Yeah, I do. I think a lot of people in town are appreciative of that. I’ve heard some criticism that we’re just showing the dark side or the violent side or the tougher communities. But you know, we’re just trying to make a good TV show about the LAPD. We’ve also told stories that are set in richer areas, and we’ll continue to do so.

The thing I like about setting a cop show in L.A. is that it gives you the full range of human experience in America in the 21st century. We live in a pretty uneven society. There are some members of our society who have enormous, unbelievable, incredible wealth that allows them to have pretty much the world at their fingertips. And then we have a helluva lot of folks who have almost nothing, who survive day-to-day off of their ability to hustle. But they don’t necessarily know where their next meal is coming from. They don’t necessarily know that they’re gong to be alive to enjoy it.
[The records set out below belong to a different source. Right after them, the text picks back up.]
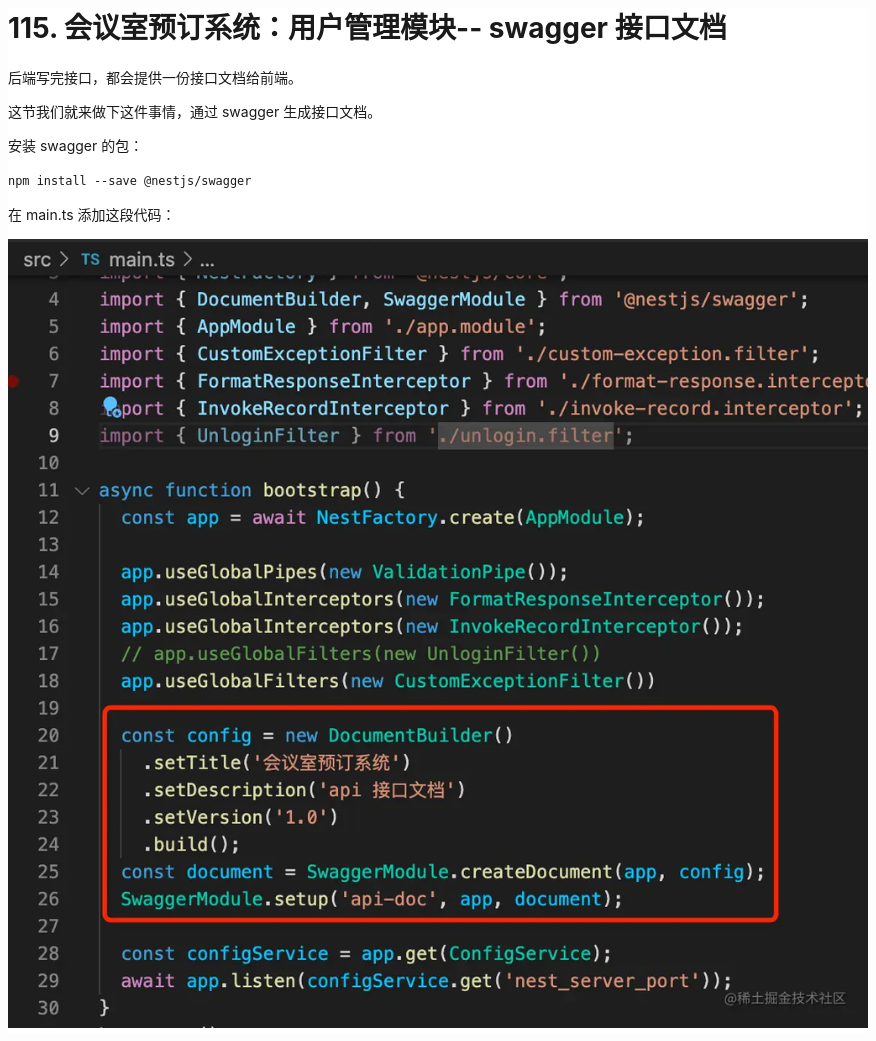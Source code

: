 # 115. 会议室预订系统：用户管理模块-- swagger 接口文档

后端写完接口，都会提供一份接口文档给前端。

这节我们就来做下这件事情，通过 swagger 生成接口文档。

安装 swagger 的包：

```
npm install --save @nestjs/swagger
```
在 main.ts 添加这段代码：

![](./images/5e756a99c70fd0c9a58d9f6a0d18a9d0.webp )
I think that’s fascinating. We’re commenting on society even when we’re not commenting on society. We’re not trying to beat the audience over the head, we’re just trying to point out how crazy the world we live in is.

Any examples?

The example that comes to mind is the episode where my partner and I come upon this home-invasion triple-murder. We see these poor girls strangled to death and raped or assaulted, and then later on that night, at the end of the episode, I go out with my sister and my sister’s friends. And they’re talking about these murders as though it’s the daily gossip, as though it’s Britney vs. Christina or whatever the current thing is. With no understanding of what it actually was like. It’s a strange world.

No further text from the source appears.